И пошел прочь от дуба. «Ешь, – думает, – мои желуди. Я себе еще натрясу, только не вводи меня во зло. Могу не сдержаться я и такое с тобой сделать, что и самому потом стыдно будет».
Увидел Мышонок – пошел Кабан в чащу, сказал:
– Эх, спесивый какой, дядя Кабан. Ушел и даже выслушать меня не захотел. А ведь я прибежал сказать тебе, что хоть ты и сын свиньи, а все-таки ты не свинья, а – Кабан и Кабан добрый. Вот ушел и целую делянку желудей подарил мне.
И запищал, замахал лапками:
– Подожди, дядя Кабан, я что-то тебе сказать хочу.
Но Кабан так и не остановился».
– Ох, Филька, – тараторила Сорока, – окончила черепаха Кирн-Бум свою сказку, а я, поверишь ли, так и обмерла: что сейчас, думаю, будет.
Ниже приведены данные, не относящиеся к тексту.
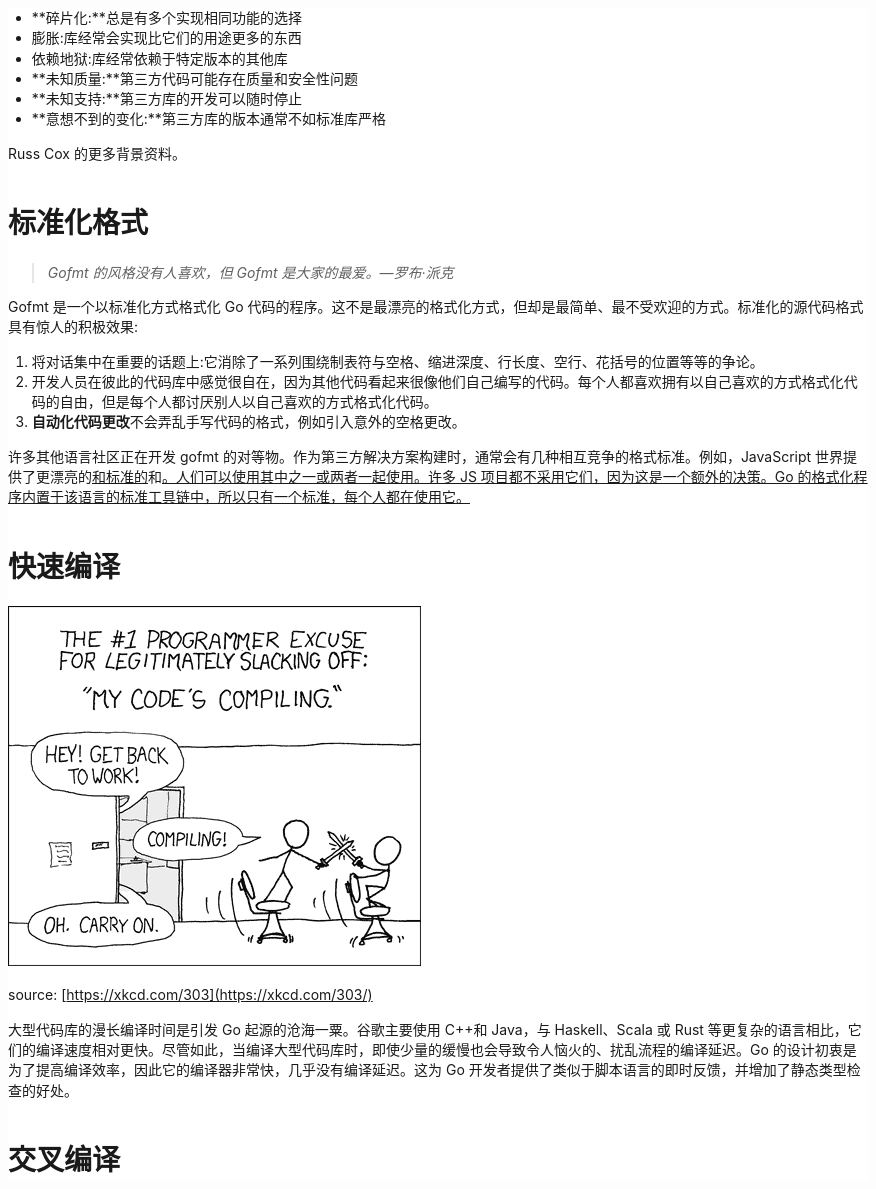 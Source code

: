 *   **碎片化:**总是有多个实现相同功能的选择
*   膨胀:库经常会实现比它们的用途更多的东西
*   依赖地狱:库经常依赖于特定版本的其他库
*   **未知质量:**第三方代码可能存在质量和安全性问题
*   **未知支持:**第三方库的开发可以随时停止
*   **意想不到的变化:**第三方库的版本通常不如标准库严格

Russ Cox 的更多背景资料。

# 标准化格式

> *Gofmt 的风格没有人喜欢，但 Gofmt 是大家的最爱。—罗布·派克*

Gofmt 是一个以标准化方式格式化 Go 代码的程序。这不是最漂亮的格式化方式，但却是最简单、最不受欢迎的方式。标准化的源代码格式具有惊人的积极效果:

1.  将对话集中在重要的话题上:它消除了一系列围绕制表符与空格、缩进深度、行长度、空行、花括号的位置等等的争论。
2.  开发人员在彼此的代码库中感觉很自在，因为其他代码看起来很像他们自己编写的代码。每个人都喜欢拥有以自己喜欢的方式格式化代码的自由，但是每个人都讨厌别人以自己喜欢的方式格式化代码。
3.  **自动化代码更改**不会弄乱手写代码的格式，例如引入意外的空格更改。

许多其他语言社区正在开发 gofmt 的对等物。作为第三方解决方案构建时，通常会有几种相互竞争的格式标准。例如，JavaScript 世界提供了更漂亮的[和标准的](https://prettier.io/)和[。人们可以使用其中之一或两者一起使用。许多 JS 项目都不采用它们，因为这是一个额外的决策。Go 的格式化程序内置于该语言的标准工具链中，所以只有一个标准，每个人都在使用它。](https://standardjs.com/)

# 快速编译

![](img/1b014c5e5a1bc3f51b026ce61d546a9e.png)

source: [https://xkcd.com/303](https://xkcd.com/303/)

大型代码库的漫长编译时间是引发 Go 起源的沧海一粟。谷歌主要使用 C++和 Java，与 Haskell、Scala 或 Rust 等更复杂的语言相比，它们的编译速度相对更快。尽管如此，当编译大型代码库时，即使少量的缓慢也会导致令人恼火的、扰乱流程的编译延迟。Go 的设计初衷是为了提高编译效率，因此它的编译器非常快，几乎没有编译延迟。这为 Go 开发者提供了类似于脚本语言的即时反馈，并增加了静态类型检查的好处。

# 交叉编译
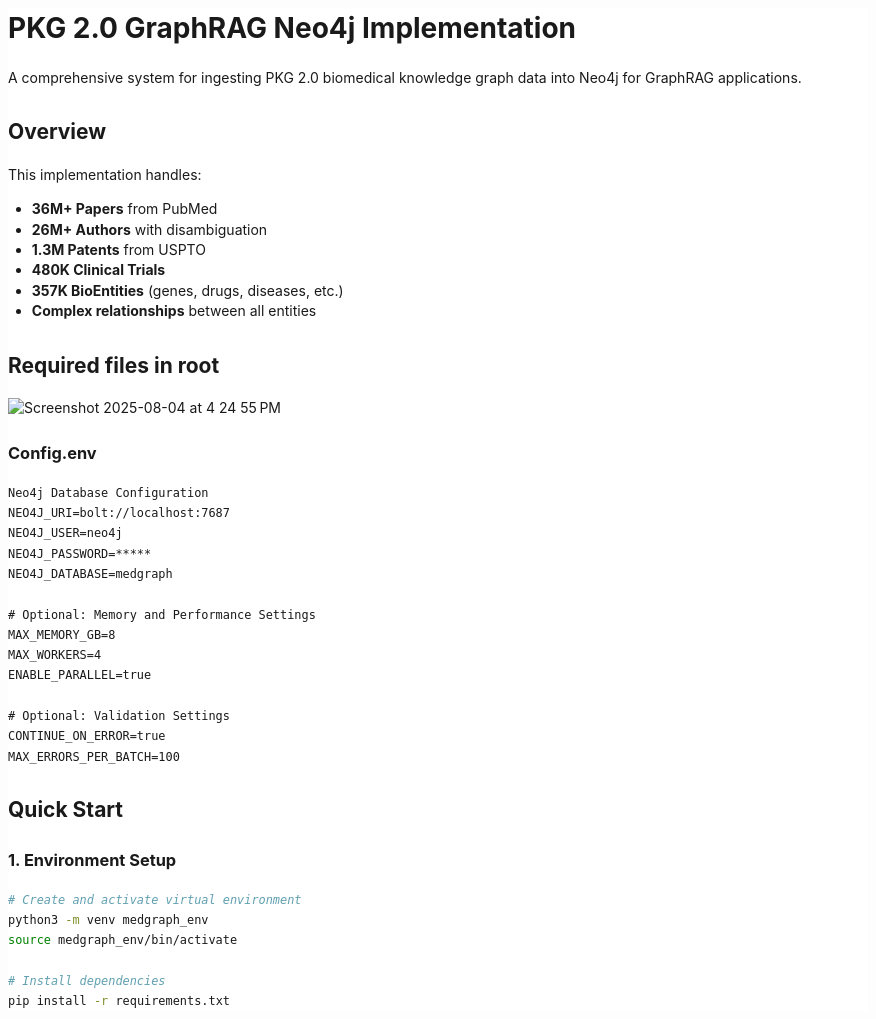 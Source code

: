 # PKG 2.0 GraphRAG Neo4j Implementation

A comprehensive system for ingesting PKG 2.0 biomedical knowledge graph data into Neo4j for GraphRAG applications.

## Overview

This implementation handles:
- **36M+ Papers** from PubMed
- **26M+ Authors** with disambiguation
- **1.3M Patents** from USPTO
- **480K Clinical Trials**
- **357K BioEntities** (genes, drugs, diseases, etc.)
- **Complex relationships** between all entities


## Required files in root 
<img width="344" height="421" alt="Screenshot 2025-08-04 at 4 24 55 PM" src="https://github.com/user-attachments/assets/cc942912-14a3-4af5-a7a0-eebe0a44859a" />

### Config.env

```
Neo4j Database Configuration
NEO4J_URI=bolt://localhost:7687
NEO4J_USER=neo4j
NEO4J_PASSWORD=*****
NEO4J_DATABASE=medgraph

# Optional: Memory and Performance Settings
MAX_MEMORY_GB=8
MAX_WORKERS=4
ENABLE_PARALLEL=true

# Optional: Validation Settings
CONTINUE_ON_ERROR=true
MAX_ERRORS_PER_BATCH=100
```

## Quick Start

### 1. Environment Setup

```bash
# Create and activate virtual environment
python3 -m venv medgraph_env
source medgraph_env/bin/activate

# Install dependencies
pip install -r requirements.txt
```
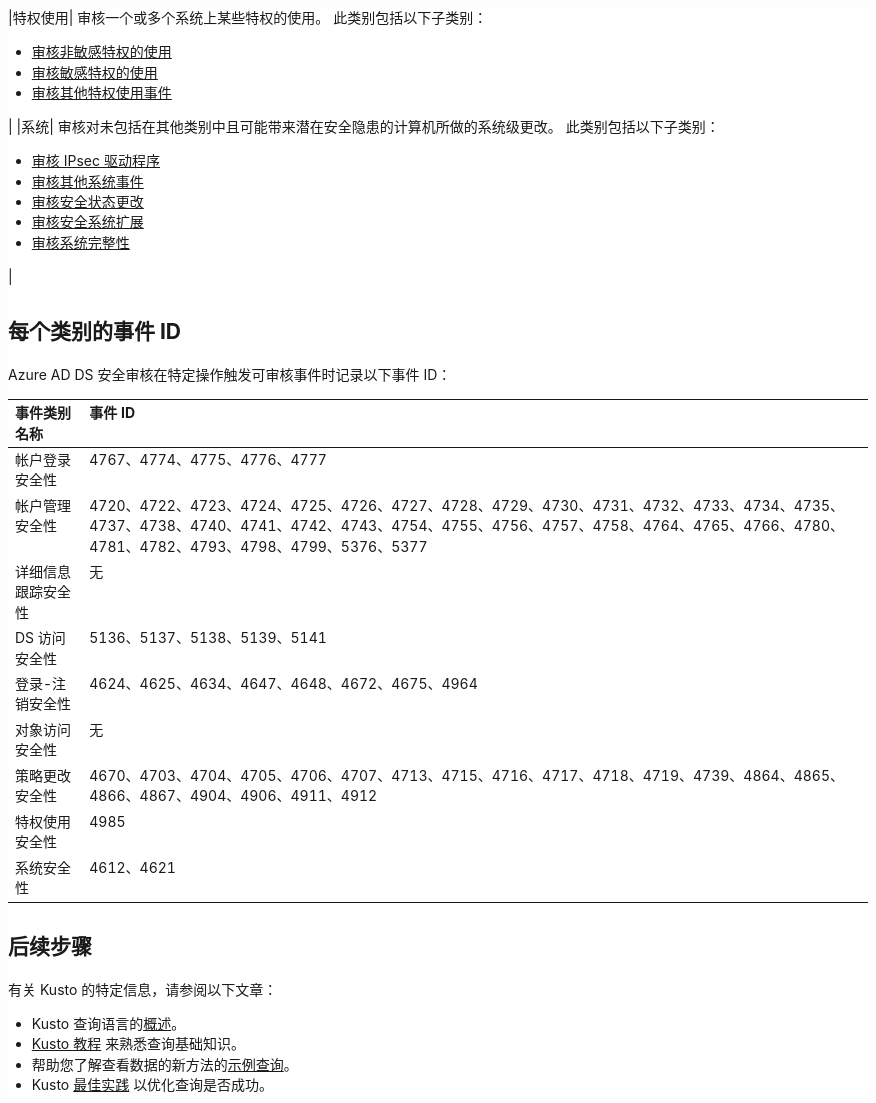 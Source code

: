 |特权使用| 审核一个或多个系统上某些特权的使用。 此类别包括以下子类别：<ul><li>[审核非敏感特权的使用](/windows/security/threat-protection/auditing/audit-non-sensitive-privilege-use)</li><li>[审核敏感特权的使用](/windows/security/threat-protection/auditing/audit-sensitive-privilege-use)</li><li>[审核其他特权使用事件](/windows/security/threat-protection/auditing/audit-other-privilege-use-events)</li></ul>|
|系统| 审核对未包括在其他类别中且可能带来潜在安全隐患的计算机所做的系统级更改。 此类别包括以下子类别：<ul><li>[审核 IPsec 驱动程序](/windows/security/threat-protection/auditing/audit-ipsec-driver)</li><li>[审核其他系统事件](/windows/security/threat-protection/auditing/audit-other-system-events)</li><li>[审核安全状态更改](/windows/security/threat-protection/auditing/audit-security-state-change)</li><li>[审核安全系统扩展](/windows/security/threat-protection/auditing/audit-security-system-extension)</li><li>[审核系统完整性](/windows/security/threat-protection/auditing/audit-system-integrity)</li></ul>|

## <a name="event-ids-per-category"></a>每个类别的事件 ID

 Azure AD DS 安全审核在特定操作触发可审核事件时记录以下事件 ID：

| 事件类别名称 | 事件 ID |
|:---|:---|
|帐户登录安全性|4767、4774、4775、4776、4777|
|帐户管理安全性|4720、4722、4723、4724、4725、4726、4727、4728、4729、4730、4731、4732、4733、4734、4735、4737、4738、4740、4741、4742、4743、4754、4755、4756、4757、4758、4764、4765、4766、4780、4781、4782、4793、4798、4799、5376、5377|
|详细信息跟踪安全性|无|
|DS 访问安全性|5136、5137、5138、5139、5141|
|登录-注销安全性|4624、4625、4634、4647、4648、4672、4675、4964|
|对象访问安全性|无|
|策略更改安全性|4670、4703、4704、4705、4706、4707、4713、4715、4716、4717、4718、4719、4739、4864、4865、4866、4867、4904、4906、4911、4912|
|特权使用安全性|4985|
|系统安全性|4612、4621|

## <a name="next-steps"></a>后续步骤

有关 Kusto 的特定信息，请参阅以下文章：

* Kusto 查询语言的[概述](/azure/kusto/query/)。
* [Kusto 教程](/azure/kusto/query/tutorial) 来熟悉查询基础知识。
* 帮助您了解查看数据的新方法的[示例查询](/azure/kusto/query/samples)。
* Kusto [最佳实践](/azure/kusto/query/best-practices) 以优化查询是否成功。


[migrate-azure-adds]: migrate-from-classic-vnet.md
А ничего и не было. Просто обиделся Кабан и ушел от березы. А мы так смеялись, так смеялись. Жаль, что ты больной, ты бы тоже вместе с нами смеялся.
– Ну а дальше что было? – спросил Филька.
– И дальше были сказки. Черепаха рассказывала, а Дятел записывал. Да я все скажу, не торопи меня, а то я собьюсь или забуду что-нибудь… Дальше, Филька, совсем забавная история вышла. Уж и не знаю, говорить ли тебе.